Alexander lost no time consolidating his power and impressing his authority on the city-states his father had subdued. 

He had Pausanias executed and moved into Thessaly. Rather than risk marching through a narrow pass, Alexander led his forces over the mountains, employing the element of surprise that was to become his trademark. Accepted as ruler of Thessaly, he moved through Thermopylae and won the support of the League of Corinth. The League then elected him the leader of the expedition to Persia.

In 335 BCE, he secured Macedonia's northern frontier and subjugated the Trilbians around the Danube. After rumours of his death, a revolt broke out. Alexander marched south, covering 386 kilometres in a fortnight. 

When the rebellion continued, he spared Athens, but burned Thebes to the ground, killed six thousand people and enslaved the survivors 'as an example'. He subsequently believed the act earned him the curse of the god Dionysus. However, he spared the temples and the poet Pindar's house. 

He then left enough troops behind to control Greece and turned his attention to his father's plan to invade Persia. He needed the riches of Persia to pay the army. 

Alexander crossed the Hellespont with 30,000 infantry and 5,000 horse in the spring of 334 BC. His expedition began with a pilgrimage to Troy to pay homage to the heroes of the Iliad. Alexander kept a copy of the book under his pillow and modelled himself on Achilles. 

After visiting Troy, Alexander defeated a Persian army on the Granicus River (May 334). He then marched along the coast, freeing Greek cities from Persian rule. 

Alexander's army met the Persians again near Issus in October 333. After a battle in which over 100,000 Persians may have died, their king, Darius, fled. 

From Issus, Alexander turned south towards Egypt to capture the ports which supplied the Persian fleet. Byblos and Sidon surrendered at once. In January 332, Alexander besieged Tyre, which held out for seven months. Alexander built a causeway, battered down its walls, massacred many of the inhabitants and sold the women and children into slavery. Moving south through Palestine, he met no resistance except at Gaza. 

In Egypt, the people welcomed him as a liberator from Persian rule and crowned him Pharaoh at Memphis. He remained there from October 332 to April 331 and made sacrifices to Egyptian gods. 

In the spring of 331, near the mouth of the Nile, he founded Alexandria, then travelled to the shrine of Zeus Ammon in the Libyan desert, which he reached despite dust storms and a shortage of water. 

What the Oracle told him was not revealed. However, he claimed that he had "been told what his heart desired". His ability to survive the journey was seen as god-like invincibility. 

Leaving Egypt in the spring of 331 B.C., Alexander set off in search of Darius. The two met on a plain near Gaugamela on the upper Tigris in September. Darius had gathered all his strength. 

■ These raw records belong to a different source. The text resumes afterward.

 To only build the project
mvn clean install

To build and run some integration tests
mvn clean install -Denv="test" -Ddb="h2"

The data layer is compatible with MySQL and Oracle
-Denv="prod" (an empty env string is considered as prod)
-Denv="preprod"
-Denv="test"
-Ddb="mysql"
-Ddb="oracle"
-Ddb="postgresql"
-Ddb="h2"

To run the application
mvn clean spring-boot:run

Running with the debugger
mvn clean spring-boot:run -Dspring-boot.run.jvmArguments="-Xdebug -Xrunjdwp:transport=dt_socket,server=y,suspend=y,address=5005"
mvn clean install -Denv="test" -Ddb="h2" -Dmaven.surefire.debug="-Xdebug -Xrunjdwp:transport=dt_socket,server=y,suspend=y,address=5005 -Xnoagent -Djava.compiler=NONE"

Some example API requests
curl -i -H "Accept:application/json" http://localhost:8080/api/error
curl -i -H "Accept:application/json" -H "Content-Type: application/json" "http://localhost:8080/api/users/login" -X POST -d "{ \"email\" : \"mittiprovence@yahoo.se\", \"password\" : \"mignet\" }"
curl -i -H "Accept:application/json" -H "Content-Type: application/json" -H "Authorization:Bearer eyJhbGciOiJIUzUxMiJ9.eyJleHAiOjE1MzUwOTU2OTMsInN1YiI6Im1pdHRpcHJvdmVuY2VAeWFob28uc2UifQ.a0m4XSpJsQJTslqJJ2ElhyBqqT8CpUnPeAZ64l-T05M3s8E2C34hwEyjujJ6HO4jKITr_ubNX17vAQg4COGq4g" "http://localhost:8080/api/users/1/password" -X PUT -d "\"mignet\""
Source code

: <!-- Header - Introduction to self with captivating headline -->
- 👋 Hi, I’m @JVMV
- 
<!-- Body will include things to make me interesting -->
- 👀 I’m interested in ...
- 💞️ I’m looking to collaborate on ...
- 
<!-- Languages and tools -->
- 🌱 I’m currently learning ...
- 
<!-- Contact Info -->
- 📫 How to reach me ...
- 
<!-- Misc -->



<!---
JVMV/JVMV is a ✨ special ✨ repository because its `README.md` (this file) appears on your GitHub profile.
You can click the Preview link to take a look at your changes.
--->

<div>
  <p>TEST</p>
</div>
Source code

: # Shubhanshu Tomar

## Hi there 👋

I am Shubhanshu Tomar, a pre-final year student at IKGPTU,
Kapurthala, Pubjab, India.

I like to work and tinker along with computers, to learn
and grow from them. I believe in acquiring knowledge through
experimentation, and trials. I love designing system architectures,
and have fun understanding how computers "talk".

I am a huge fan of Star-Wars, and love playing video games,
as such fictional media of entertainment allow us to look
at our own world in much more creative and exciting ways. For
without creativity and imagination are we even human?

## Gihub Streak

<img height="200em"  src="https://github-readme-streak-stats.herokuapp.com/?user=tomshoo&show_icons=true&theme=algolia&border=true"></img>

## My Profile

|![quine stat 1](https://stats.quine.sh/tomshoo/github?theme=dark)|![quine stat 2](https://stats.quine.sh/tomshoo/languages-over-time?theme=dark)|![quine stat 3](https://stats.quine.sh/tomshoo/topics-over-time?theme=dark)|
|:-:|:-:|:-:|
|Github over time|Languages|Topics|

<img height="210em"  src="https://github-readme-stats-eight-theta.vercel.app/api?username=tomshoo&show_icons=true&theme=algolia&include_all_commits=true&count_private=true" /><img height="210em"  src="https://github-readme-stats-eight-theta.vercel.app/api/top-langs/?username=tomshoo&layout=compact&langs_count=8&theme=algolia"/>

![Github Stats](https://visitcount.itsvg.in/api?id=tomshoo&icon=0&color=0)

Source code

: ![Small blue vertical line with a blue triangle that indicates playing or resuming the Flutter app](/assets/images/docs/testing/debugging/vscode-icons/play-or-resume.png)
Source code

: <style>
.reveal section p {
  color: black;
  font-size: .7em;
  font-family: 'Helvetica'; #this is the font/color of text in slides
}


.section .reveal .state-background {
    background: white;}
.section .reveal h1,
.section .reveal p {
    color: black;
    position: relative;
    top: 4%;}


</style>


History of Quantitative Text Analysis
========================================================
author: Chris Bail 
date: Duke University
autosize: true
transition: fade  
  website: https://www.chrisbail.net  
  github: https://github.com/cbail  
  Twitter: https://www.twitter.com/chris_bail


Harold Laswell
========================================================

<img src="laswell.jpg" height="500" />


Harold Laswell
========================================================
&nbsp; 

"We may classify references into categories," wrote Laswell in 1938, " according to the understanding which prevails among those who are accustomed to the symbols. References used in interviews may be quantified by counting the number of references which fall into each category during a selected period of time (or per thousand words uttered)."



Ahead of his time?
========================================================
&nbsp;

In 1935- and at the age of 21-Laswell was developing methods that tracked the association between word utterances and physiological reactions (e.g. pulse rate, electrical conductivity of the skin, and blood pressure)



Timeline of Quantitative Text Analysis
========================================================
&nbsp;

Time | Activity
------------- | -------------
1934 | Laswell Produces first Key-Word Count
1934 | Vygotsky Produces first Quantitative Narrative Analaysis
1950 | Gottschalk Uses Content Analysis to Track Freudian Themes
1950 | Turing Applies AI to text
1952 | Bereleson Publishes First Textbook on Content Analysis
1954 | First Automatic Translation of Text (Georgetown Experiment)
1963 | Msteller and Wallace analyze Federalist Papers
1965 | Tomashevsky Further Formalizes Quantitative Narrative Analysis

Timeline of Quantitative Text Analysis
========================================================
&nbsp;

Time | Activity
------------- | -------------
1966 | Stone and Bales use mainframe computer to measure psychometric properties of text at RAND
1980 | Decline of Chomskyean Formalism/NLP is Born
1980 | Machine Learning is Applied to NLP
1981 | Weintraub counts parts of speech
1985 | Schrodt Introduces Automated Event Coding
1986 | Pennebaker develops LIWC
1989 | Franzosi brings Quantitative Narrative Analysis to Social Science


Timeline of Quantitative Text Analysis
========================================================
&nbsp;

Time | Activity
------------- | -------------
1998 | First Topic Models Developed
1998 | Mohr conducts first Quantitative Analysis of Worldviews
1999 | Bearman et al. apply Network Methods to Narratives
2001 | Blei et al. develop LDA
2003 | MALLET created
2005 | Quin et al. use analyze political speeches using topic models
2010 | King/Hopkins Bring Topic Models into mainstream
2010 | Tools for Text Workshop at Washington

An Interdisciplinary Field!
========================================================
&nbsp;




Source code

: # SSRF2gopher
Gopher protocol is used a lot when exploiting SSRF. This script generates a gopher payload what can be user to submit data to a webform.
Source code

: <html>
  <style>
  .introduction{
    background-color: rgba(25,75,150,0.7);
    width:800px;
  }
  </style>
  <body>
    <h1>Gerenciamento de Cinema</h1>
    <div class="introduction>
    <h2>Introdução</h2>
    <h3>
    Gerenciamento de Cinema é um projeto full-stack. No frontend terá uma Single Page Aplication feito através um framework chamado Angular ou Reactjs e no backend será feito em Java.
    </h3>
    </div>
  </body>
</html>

Despite having fewer men, Alexander led his cavalry straight toward Darius. Darius escaped, but the cities of Persia lay open. Babylon welcomed Alexander, who made sacrifices to their god Marduk, then continued to Susa. He was proclaimed king of Asia and gained a massive treasure hoard. 

In January 330, he reached Persepolis. A drunken celebration might have produced the fire that burned down Xerxes' palace. If not, the fire may have been retribution for Persian atrocities in Greece or indicated that his war with Persia was over.  

In March 330. he left Persepolis in pursuit of Darius, marching towards Ecbatana (Hamadan). By the time Alexander reached there, Darius had fled to the Caspian Gates. 

Alexander sent Parmenio to subdue Cadusia while he chased Darius. In July, he caught up with Darius but found him dying from wounds inflicted by Bessus, who was claiming the throne. Distressed by the way Darius had died, Alexander sent his body to Persepolis for burial in the royal tombs. 

As Alexander worked his way east, his men still believed they were at war with Persia. Once Darius died, they began to wonder what drove them on. 

There was talk of Alexander's desire to rule the whole world. 

They reached the Caspian Sea and explored its shores, disproving the theory that it formed the southernmost tip of a bay extending from the Ocean to the north. Craterus discovered that seals lived in it, which was taken as proof that it must once have been part of the Ocean. 

Learning that Bessus had retreated towards Bactria, Alexander marched through Bactria and Sogdiana, founding a chain of cities. 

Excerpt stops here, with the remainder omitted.